Поэтому Митридат был принят в Неаполе как повелитель. Фарзой встретил его перед воротами города пешим, с обнаженной головой, выражая этим покорность. Скифский царь преклонил колена и громко повторил клятвенные слова, подтверждающие его верность понтийскому царю и готовность платить условленную дань.
Высокий гость и повелитель однако не заставил Фарзоя следовать за хвостом своего коня, но спрыгнул с седла с легкостью юноши, обнял скифского царя на глазах всего войска и народа и поцеловал в уста, что по восточным понятиям означало самую высокую честь. Все слышали, как он назвал Фарзоя братом и с улыбкой говорил, что счастлив видеть его и вкусить от его яств за общим столом.
Они вместе взошли на боевую колесницу и, обнявшись, въехали в город под крики толпы и грохот, с которым воины ударяли в щиты древками копий. Неапольцы дивились, увидев стройных заморских коней, сказочно богатые одежды всадников из царской свиты, блестящие доспехи и добротное оружие Митридатова воинства.

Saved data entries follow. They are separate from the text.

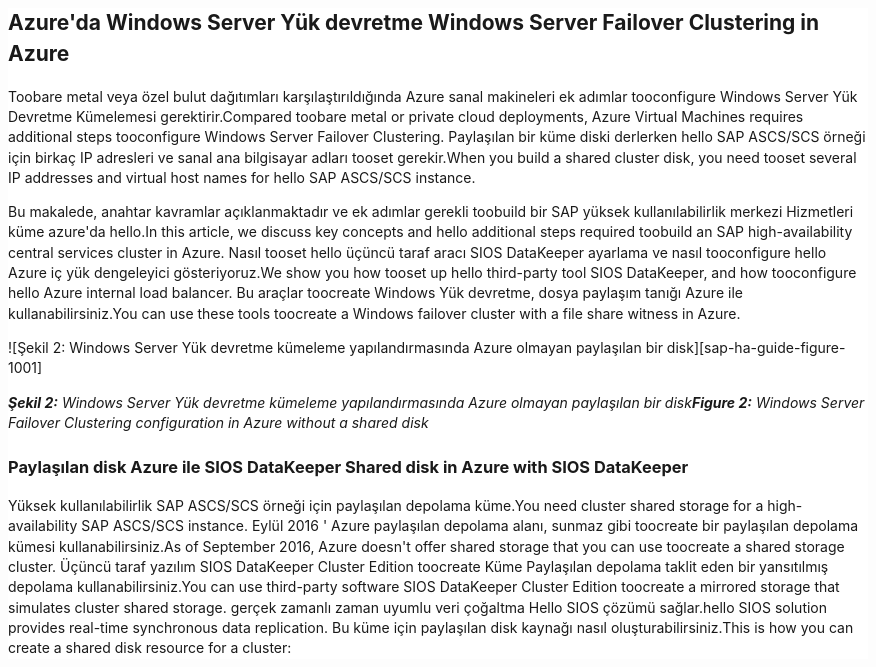 ## <span data-ttu-id="2f526-232"><a name="2ddba413-a7f5-4e4e-9a51-87908879c10a"></a>Azure'da Windows Server Yük devretme</span><span class="sxs-lookup"><span data-stu-id="2f526-232"><a name="2ddba413-a7f5-4e4e-9a51-87908879c10a"></a> Windows Server Failover Clustering in Azure</span></span>
<span data-ttu-id="2f526-233">Toobare metal veya özel bulut dağıtımları karşılaştırıldığında Azure sanal makineleri ek adımlar tooconfigure Windows Server Yük Devretme Kümelemesi gerektirir.</span><span class="sxs-lookup"><span data-stu-id="2f526-233">Compared toobare metal or private cloud deployments, Azure Virtual Machines requires additional steps tooconfigure Windows Server Failover Clustering.</span></span> <span data-ttu-id="2f526-234">Paylaşılan bir küme diski derlerken hello SAP ASCS/SCS örneği için birkaç IP adresleri ve sanal ana bilgisayar adları tooset gerekir.</span><span class="sxs-lookup"><span data-stu-id="2f526-234">When you build a shared cluster disk, you need tooset several IP addresses and virtual host names for hello SAP ASCS/SCS instance.</span></span>

<span data-ttu-id="2f526-235">Bu makalede, anahtar kavramlar açıklanmaktadır ve ek adımlar gerekli toobuild bir SAP yüksek kullanılabilirlik merkezi Hizmetleri küme azure'da hello.</span><span class="sxs-lookup"><span data-stu-id="2f526-235">In this article, we discuss key concepts and hello additional steps required toobuild an SAP high-availability central services cluster in Azure.</span></span> <span data-ttu-id="2f526-236">Nasıl tooset hello üçüncü taraf aracı SIOS DataKeeper ayarlama ve nasıl tooconfigure hello Azure iç yük dengeleyici gösteriyoruz.</span><span class="sxs-lookup"><span data-stu-id="2f526-236">We show you how tooset up hello third-party tool SIOS DataKeeper, and how tooconfigure hello Azure internal load balancer.</span></span> <span data-ttu-id="2f526-237">Bu araçlar toocreate Windows Yük devretme, dosya paylaşım tanığı Azure ile kullanabilirsiniz.</span><span class="sxs-lookup"><span data-stu-id="2f526-237">You can use these tools toocreate a Windows failover cluster with a file share witness in Azure.</span></span>

![Şekil 2: Windows Server Yük devretme kümeleme yapılandırmasında Azure olmayan paylaşılan bir disk][sap-ha-guide-figure-1001]

<span data-ttu-id="2f526-239">_**Şekil 2:** Windows Server Yük devretme kümeleme yapılandırmasında Azure olmayan paylaşılan bir disk_</span><span class="sxs-lookup"><span data-stu-id="2f526-239">_**Figure 2:** Windows Server Failover Clustering configuration in Azure without a shared disk_</span></span>

### <span data-ttu-id="2f526-240"><a name="1a464091-922b-48d7-9d08-7cecf757f341"></a>Paylaşılan disk Azure ile SIOS DataKeeper</span><span class="sxs-lookup"><span data-stu-id="2f526-240"><a name="1a464091-922b-48d7-9d08-7cecf757f341"></a> Shared disk in Azure with SIOS DataKeeper</span></span>
<span data-ttu-id="2f526-241">Yüksek kullanılabilirlik SAP ASCS/SCS örneği için paylaşılan depolama küme.</span><span class="sxs-lookup"><span data-stu-id="2f526-241">You need cluster shared storage for a high-availability SAP ASCS/SCS instance.</span></span> <span data-ttu-id="2f526-242">Eylül 2016 ' Azure paylaşılan depolama alanı, sunmaz gibi toocreate bir paylaşılan depolama kümesi kullanabilirsiniz.</span><span class="sxs-lookup"><span data-stu-id="2f526-242">As of September 2016, Azure doesn't offer shared storage that you can use toocreate a shared storage cluster.</span></span> <span data-ttu-id="2f526-243">Üçüncü taraf yazılım SIOS DataKeeper Cluster Edition toocreate Küme Paylaşılan depolama taklit eden bir yansıtılmış depolama kullanabilirsiniz.</span><span class="sxs-lookup"><span data-stu-id="2f526-243">You can use third-party software SIOS DataKeeper Cluster Edition toocreate a mirrored storage that simulates cluster shared storage.</span></span> <span data-ttu-id="2f526-244">gerçek zamanlı zaman uyumlu veri çoğaltma Hello SIOS çözümü sağlar.</span><span class="sxs-lookup"><span data-stu-id="2f526-244">hello SIOS solution provides real-time synchronous data replication.</span></span> <span data-ttu-id="2f526-245">Bu küme için paylaşılan disk kaynağı nasıl oluşturabilirsiniz.</span><span class="sxs-lookup"><span data-stu-id="2f526-245">This is how you can create a shared disk resource for a cluster:</span></span>
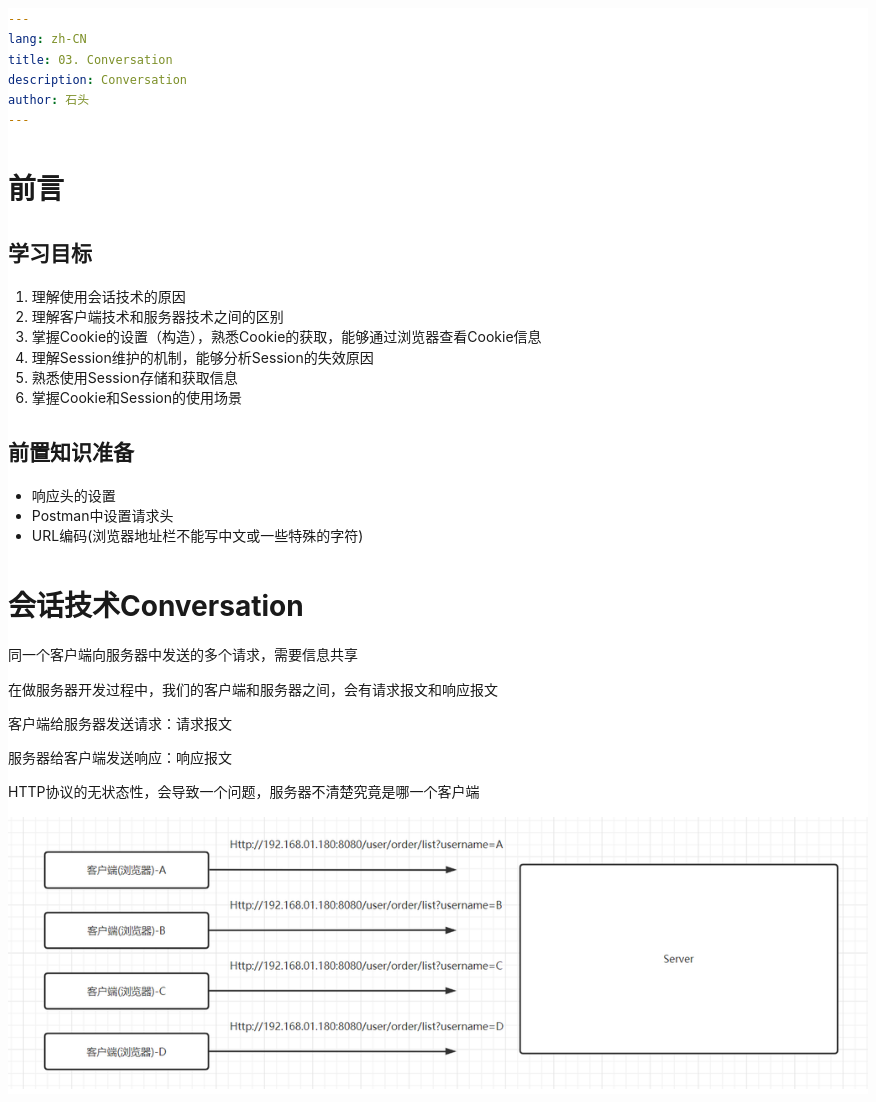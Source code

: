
 ```yaml
---
lang: zh-CN
title: 03. Conversation
description: Conversation
author: 石头
---
```

# 前言

## 学习目标

1. 理解使用会话技术的原因
2. 理解客户端技术和服务器技术之间的区别
3. 掌握Cookie的设置（构造），熟悉Cookie的获取，能够通过浏览器查看Cookie信息
4. 理解Session维护的机制，能够分析Session的失效原因
5. 熟悉使用Session存储和获取信息
6. 掌握Cookie和Session的使用场景

## 前置知识准备

- 响应头的设置
- Postman中设置请求头
- URL编码(浏览器地址栏不能写中文或一些特殊的字符)

# 会话技术Conversation

同一个客户端向服务器中发送的多个请求，需要信息共享

在做服务器开发过程中，我们的客户端和服务器之间，会有请求报文和响应报文

客户端给服务器发送请求：请求报文

服务器给客户端发送响应：响应报文



HTTP协议的无状态性，会导致一个问题，服务器不清楚究竟是哪一个客户端



![image-20230217145950266](./image/Content03-Conversation/image-20230217145950266.png)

Митридат перед выездом окрасил бороду в иссиня-черный цвет и стал как бы моложе. На его голове, подобно золотой башне, возвышалась большая китара, переливающаяся огнями самоцветов.
Люди толпились по сторонам и показывали пальцами то на двух царей, то на сыновей Митридата, которые следовали за царской колесницей на белоснежных арамейских жеребцах. Особенно поражались красоте и наряду Эксиподра, украсившего собою царский кортеж не менее всех драгоценных камней, вместе взятых. Черноглазую подвижную Клеопатру тоже приняли за царского сына. Она так уверенно и невесомо гарцевала на горячем скакуне, что выглядела лихим наездником и снискала восхищение конелюбивых степняков.